Take solitude seriously. It is too easy for our pain and aloneness to be drowned out by activity, noise and our own internal dialogue. We need to come face-to-face with our Lord in silence. We need to have a lived experience of God saying to us, “Be still and know that I am God” (Ps 46:10a). Our hearts do not have to be in a desert wilderness for such solitude. We must cultivate solitude of the heart, practicing the presence of God, intentionally seeking God in the quiet. We will miss the guidance of God amidst our own angst if we do not. Further, without cultivating the habit of moving from loneliness to solitude, we will become dependant, take external events personally and project our own mess onto the rest of the community. Without silence before God, we will suffocate our fellow workers (and others we serve), expecting them to fill a hole in us that only the Divine can fill.

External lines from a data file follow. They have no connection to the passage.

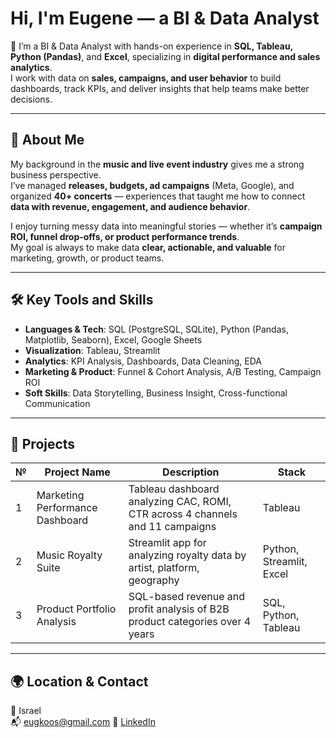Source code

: # Hi, I'm Eugene — a BI & Data Analyst

🎯 I’m a BI & Data Analyst with hands-on experience in **SQL, Tableau, Python (Pandas)**, and **Excel**, specializing in **digital performance and sales analytics**.  
I work with data on **sales, campaigns, and user behavior** to build dashboards, track KPIs, and deliver insights that help teams make better decisions.

---

## 🧠 About Me

My background in the **music and live event industry** gives me a strong business perspective.  
I’ve managed **releases, budgets, ad campaigns** (Meta, Google), and organized **40+ concerts** — experiences that taught me how to connect **data with revenue, engagement, and audience behavior**.

I enjoy turning messy data into meaningful stories — whether it’s **campaign ROI, funnel drop-offs, or product performance trends**.  
My goal is always to make data **clear, actionable, and valuable** for marketing, growth, or product teams.

---

## 🛠️ Key Tools and Skills

- **Languages & Tech**: SQL (PostgreSQL, SQLite), Python (Pandas, Matplotlib, Seaborn), Excel, Google Sheets  
- **Visualization**: Tableau, Streamlit  
- **Analytics**: KPI Analysis, Dashboards, Data Cleaning, EDA  
- **Marketing & Product**: Funnel & Cohort Analysis, A/B Testing, Campaign ROI  
- **Soft Skills**: Data Storytelling, Business Insight, Cross-functional Communication

---

## 📁 Projects

| № | Project Name                        | Description                                                                 | Stack                      |
|----|-------------------------------------|-----------------------------------------------------------------------------|----------------------------|
| 1  | Marketing Performance Dashboard    | Tableau dashboard analyzing CAC, ROMI, CTR across 4 channels and 11 campaigns | Tableau                    |
| 2  | Music Royalty Suite                | Streamlit app for analyzing royalty data by artist, platform, geography      | Python, Streamlit, Excel   |
| 3  | Product Portfolio Analysis         | SQL-based revenue and profit analysis of B2B product categories over 4 years | SQL, Python, Tableau       |

---

## 🌍 Location & Contact

📍 Israel  
📬 eugkoos@gmail.com
🔗 [LinkedIn]([https://linkedin.com/in/your-profile](https://www.linkedin.com/in/eugenekos/))

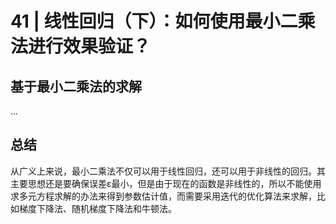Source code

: # 41 | 线性回归（下）：如何使用最小二乘法进行效果验证？

## 基于最小二乘法的求解

...

## 总结

从广义上来说，最小二乘法不仅可以用于线性回归，还可以用于非线性的回归。其主要思想还是要确保误差ε最小，但是由于现在的函数是非线性的，所以不能使用求多元方程求解的办法来得到参数估计值，而需要采用迭代的优化算法来求解，比如梯度下降法、随机梯度下降法和牛顿法。
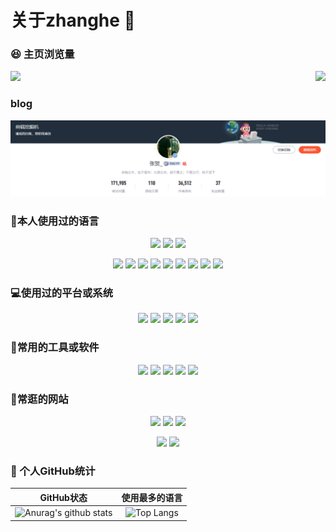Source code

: # 关于zhanghe 👋

### 😆 主页浏览量
<p>
	<img src="https://count.getloli.com/get/@zhanghe-V.github.readme"/>
	<a href="">
		<img src="https://i.loli.net/2021/06/24/Pp59k4csujxZoJR.png" align="right"/>
	</a>
</p>

### blog

<a href="https://blog.csdn.net/weixin_41849462">
	<img stlye="" src="./img/blog.jpg"/>
</a>


### 🧐本人使用过的语言

<p align="center">
	<img src="https://img.shields.io/badge/C/C++-11-659ad2?style=flat-square&logo=C%2B%2B&logoColor=659ad2"/>
	<img src="https://img.shields.io/badge/C%23-4.0-2c006c?style=flat-square&logo=c%20Sharp&logoColor=2c006c"/>
    <img src="https://img.shields.io/badge/Shell-1.0-3e484a?style=flat-square&logo=GNU%20BashlogoColor=ffffff"/>
	
</p>
<p align="center">
	<img src="https://img.shields.io/badge/-HTML5-E34F26?style=flat-square&logo=html5&logoColor=white" />
	<img src="https://img.shields.io/badge/-CSS3-1572B6?style=flat-square&logo=css3&logoColor=white" />
	<img src="https://img.shields.io/badge/-JavaScript-f7e018?style=flat-square&logo=javascript&logoColor=white" />
	<img src="https://img.shields.io/badge/-TypeScript-007acc?style=flat-square&logo=typescript&logoColor=white" />
	<img src="https://img.shields.io/badge/-Vue.js-4fc08d?style=flat-square&logo=vue-dot-js&logoColor=ffffff" />
	<img src="https://img.shields.io/badge/-Node.js-43853d?style=flat-square&logo=node-dot-js&logoColor=ffffff" />
	<img src="https://img.shields.io/badge/-Nginx-269539?style=flat-square&logo=nginx&logoColor=ffffff" />
	<img src="https://img.shields.io/badge/-NPM-cb3837?style=flat-square&logo=npm&logoColor=white" />
	<img src="https://img.shields.io/badge/-Git-f05032?style=flat-square&logo=git&logoColor=white" />
</p>



### 💻使用过的平台或系统

<p align="center">
<img src="https://img.shields.io/badge/Android--0?style=social&logo=Android&logoColor=3DDC84"/>
<img src="https://img.shields.io/badge/Windows10--0?style=social&logo=Windows&logoColor=0078D6"/>
<img src="https://img.shields.io/badge/Centos7--0?style=social&logo=Centos&logoColor=262577"/>
<img src="https://img.shields.io/badge/Ubuntu20.04--0?style=social&logo=Ubuntu&logoColor=E95420"/>
<img src="https://img.shields.io/badge/IOS--0?style=social&logo=IOS&logoColor=black"/>

</p>



### 🔧常用的工具或软件

<p align="center">
<img src="https://img.shields.io/badge/VsCode-软件开发-007ACC?style=flat-square&logo=Visual%20Studio%20Code&labelColor=ffffff&logoColor=007ACC"/>
<img src="https://img.shields.io/badge/MySQL-结构型数据库-4479A1?style=flat-square&logo=MySQL&labelColor=ffffff&logoColor=4479A1"/>
<img src="https://img.shields.io/badge/Chrome-浏览器-4285F4?style=flat-square&logo=Google%20Chrome&labelColor=ffffff&logoColor=4285F4"/>
<img src="https://img.shields.io/badge/Steam-悠闲娱乐(G胖快点打折！)-000000?style=flat-square&logo=Steam&labelColor=ffffff&logoColor=000000"/>
<img src="https://img.shields.io/badge/Photoshop-P图工具-31A8FF?style=flat-square&logo=Adobe%20Photoshop&labelColor=ffffff&logoColor=31A8FF"/>
</p>



###  🔗常逛的网站

<p align="center">
<a target="_blank" url="https://www.bilibili.com/"><img src="https://img.shields.io/badge/Bilibili-以前的二次宅快乐网-00A1D6?style=for-the-badge&logo=Bilibili&labelColor=ffffff"/></a>
<a target="_blank" url="https://github.com/"><img src="https://img.shields.io/badge/GitHub-程序员交友平台-181717?style=for-the-badge&logo=GitHub&logoColor=181717&labelColor=ffffff"/></a>
<a target="_blank" url="https://www.youtube.com/"><img src="https://img.shields.io/badge/YouTube-DD狂喜网-c00?style=for-the-badge&logo=youtube&logoColor=c00&labelColor=ffffff"/></a>
</p>
<p align="center">
<a target="_blank" url="https://www.google.co.jp/"><img src="https://img.shields.io/badge/google-google一下，你就知道-0093ff?style=for-the-badge&logo=google&labelColor=ffffff"/>
<a target="_blank" url="https://cloud.tencent.com/"><img src="https://img.shields.io/badge/腾讯云-把安全中心功能免费了吧-0093ff?style=for-the-badge&logo=google-cloud&labelColor=ffffff"/>
	</p>



### 🥳 个人GitHub统计

|                          GitHub状态                          |                        使用最多的语言                        |
| :----------------------------------------------------------: | :----------------------------------------------------------: |
| ![Anurag's github stats](https://github-readme-stats.vercel.app/api?username=zhanghe-V&show_icons=true) | ![Top Langs](https://github-readme-stats.vercel.app/api/top-langs/?username=zhanghe-V&&hide=tsql) |
	
	
	
	
	
	
	
	
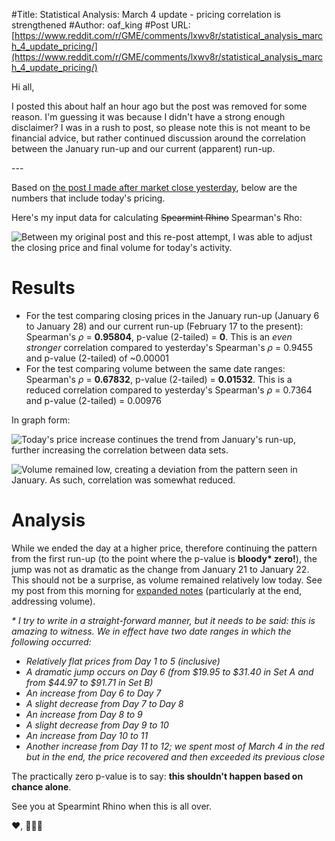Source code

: #Title: Statistical Analysis: March 4 update - pricing correlation is strengthened
#Author: oaf_king
#Post URL: [https://www.reddit.com/r/GME/comments/lxwv8r/statistical_analysis_march_4_update_pricing/](https://www.reddit.com/r/GME/comments/lxwv8r/statistical_analysis_march_4_update_pricing/)


Hi all,

I posted this about half an hour ago but the post was removed for some reason. I'm guessing it was because I didn't have a strong enough disclaimer? I was in a rush to post, so please note this is not meant to be financial advice, but rather continued discussion around the correlation between the January run-up and our current (apparent) run-up.

\---

Based on [the post I made after market close yesterday](https://www.reddit.com/r/GME/comments/lx4gbv/yall_this_is_statistically_significant_action/), below are the numbers that include today's pricing.

Here's my input data for calculating ~~Spearmint Rhino~~ Spearman's Rho:

![Between my original post and this re-post attempt, I was able to adjust the closing price and final volume for today's activity.](https://preview.redd.it/m8vo9iev33l61.png?width=1211&format=png&auto=webp&s=433c468a043089c8bfb64a4ae7d90ed27731fd4b)

# Results

* For the test comparing closing prices in the January run-up (January 6 to January 28) and our current run-up (February 17 to the present): Spearman's *ρ* = **0.95804**, p-value (2-tailed) = **0**. This is an *even stronger* correlation compared to yesterday's Spearman's *ρ* = 0.9455 and p-value (2-tailed) of \~0.00001
* For the test comparing volume between the same date ranges: Spearman's *ρ* = **0.67832**, p-value (2-tailed) = **0.01532**. This is a reduced correlation compared to yesterday's Spearman's *ρ* = 0.7364 and p-value (2-tailed) = 0.00976

In graph form:

![Today's price increase continues the trend from January's run-up, further increasing the correlation between data sets.](https://preview.redd.it/v4pk4q0o43l61.png?width=896&format=png&auto=webp&s=1ccb11d49af250c768a4bc088dece68f5ed62e9d)

![Volume remained low, creating a deviation from the pattern seen in January. As such, correlation was somewhat reduced.](https://preview.redd.it/6onw918x43l61.png?width=942&format=png&auto=webp&s=475fafdd94d386d0e3ff6a964fe08e2ad76dc660)

# Analysis

While we ended the day at a higher price, therefore continuing the pattern from the first run-up (to the point where the p-value is **bloody\* zero!**), the jump was not as dramatic as the change from January 21 to January 22. This should not be a surprise, as volume remained relatively low today. See my post from this morning for [expanded notes](https://www.reddit.com/r/GME/comments/lxhatz/some_additional_thoughts_on_statistical_analysis/) (particularly at the end, addressing volume).

*\** *I try to write in a straight-forward manner, but it needs to be said: this is amazing to witness. We in effect have two date ranges in which the following occurred:*

* *Relatively flat prices from Day 1 to 5 (inclusive)*
* *A dramatic jump occurs on Day 6 (from $19.95 to $31.40 in Set A and from $44.97 to $91.71 in Set B)*
* *An increase from Day 6 to Day 7*
* *A slight decrease from Day 7 to Day 8*
* *An increase from Day 8 to 9*
* *A slight decrease from Day 9 to 10*
* *An increase from Day 10 to 11*
* *Another increase from Day 11 to 12; we spent most of March 4 in the red but in the end, the price recovered and then exceeded its previous close*

The practically zero p-value is to say: **this shouldn't happen based on chance alone**.

See you at Spearmint Rhino when this is all over.

❤️, 🦍💎🙌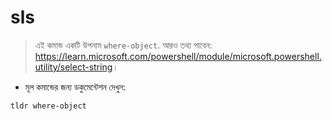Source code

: # sls

> এই কমান্ড একটি উপনাম `where-object`.
> আরও তথ্য পাবেন: <https://learn.microsoft.com/powershell/module/microsoft.powershell.utility/select-string>।

- মূল কমান্ডের জন্য ডকুমেন্টেশন দেখুন:

`tldr where-object`
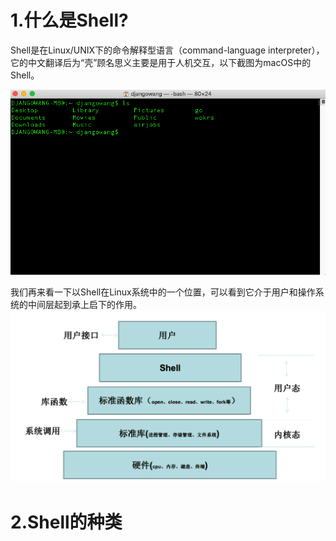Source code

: # 1.什么是Shell?

Shell是在Linux/UNIX下的命令解释型语言（command-language interpreter），它的中文翻译后为“壳”顾名思义主要是用于人机交互，以下截图为macOS中的Shell。

![](/assets/WX20180912-120240.png)

我们再来看一下以Shell在Linux系统中的一个位置，可以看到它介于用户和操作系统的中间层起到承上启下的作用。![](/assets/2.png)

# 2.Shell的种类



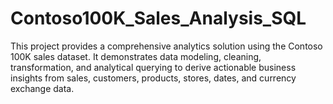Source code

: # Contoso100K_Sales_Analysis_SQL
This project provides a comprehensive analytics solution using the Contoso 100K sales dataset. It demonstrates data modeling, cleaning, transformation, and analytical querying to derive actionable business insights from sales, customers, products, stores, dates, and currency exchange data.
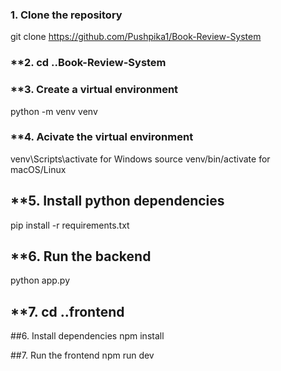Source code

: ### **1. Clone the repository**

git clone https://github.com/Pushpika1/Book-Review-System

### **2. cd ..Book-Review-System

### **3. Create a virtual environment

python -m venv venv

### **4. Acivate the virtual environment

venv\Scripts\activate for Windows
source venv/bin/activate for macOS/Linux

## **5. Install python dependencies

pip install -r requirements.txt

## **6. Run the backend

python app.py

## **7. cd ..frontend

##6. Install dependencies
npm install

##7. Run the frontend
npm run dev
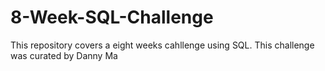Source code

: # 8-Week-SQL-Challenge
This repository covers a eight weeks cahllenge using SQL. This challenge was curated by Danny Ma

Take Scripture seriously. We must enter the world of the Scriptures if we are to meet the real, risen Christ, and not just an idol that makes us feel good. Although scholarship has some value, we must seek the Spirit’s guidance in being mastered by the text rather than trying to master the text. Indeed, we must trust the Holy Spirit, Who inspired the Scriptures in the first place, to guide us in our reading and praying of them. The Scriptures are the most trusted revelation of God we have. In 2 Timothy 3:16-17, Paul the apostle writes to his colleague, Timothy,
“All scripture is inspired by God and is useful for teaching, for reproof, for correction, and for training in righteousness, so that everyone who belongs to God may be proficient, equipped for every good work.”
If we are to be a genuine light, responding to God faithfully, we need to be engulfed by God through the Scriptures.
Take spiritual guides seriously. We need each other if our light is not to be overcome by the darkness. All alone, we can delude ourselves and justify almost anything. The wisdom and guidance of peers, key leaders and mentors can help us discern reality, ask tough questions and clarify whether we are hearing from God or our own imaginations. Support and accountability by those concerned for our long-term well-being are essential if we are to sustain light in difficult places of discipleship. We need companionship with others if we are to see the way forward.
Celebrate: Don’t take ourselves too seriously. In the scheme of eternity, we are not that important. So any progress made or a coming together should be an excuse to party. Jesus was always partying or hanging out with people who did. In the movie Titanic, it was perhaps the celebrating below deck that most contrasted with the formalities and pretensions on the top deck. Generous and celebratory lives demonstrate the joy of this life. Those who can laugh in the face of adversity are those who find enough reasons to continue. Celebrate life!
Ashley Barker is the founding director of Urban Neighbours of Hope. Based in Melbourne, Australia, UNOH is a missionary order working among the poor. Ash, his wife, Anji, and two children, Amy and Aiden, are currently serve in Klong Toey, the largest slum in Bangkok, Thailand, planting UNOH’s first overseas community.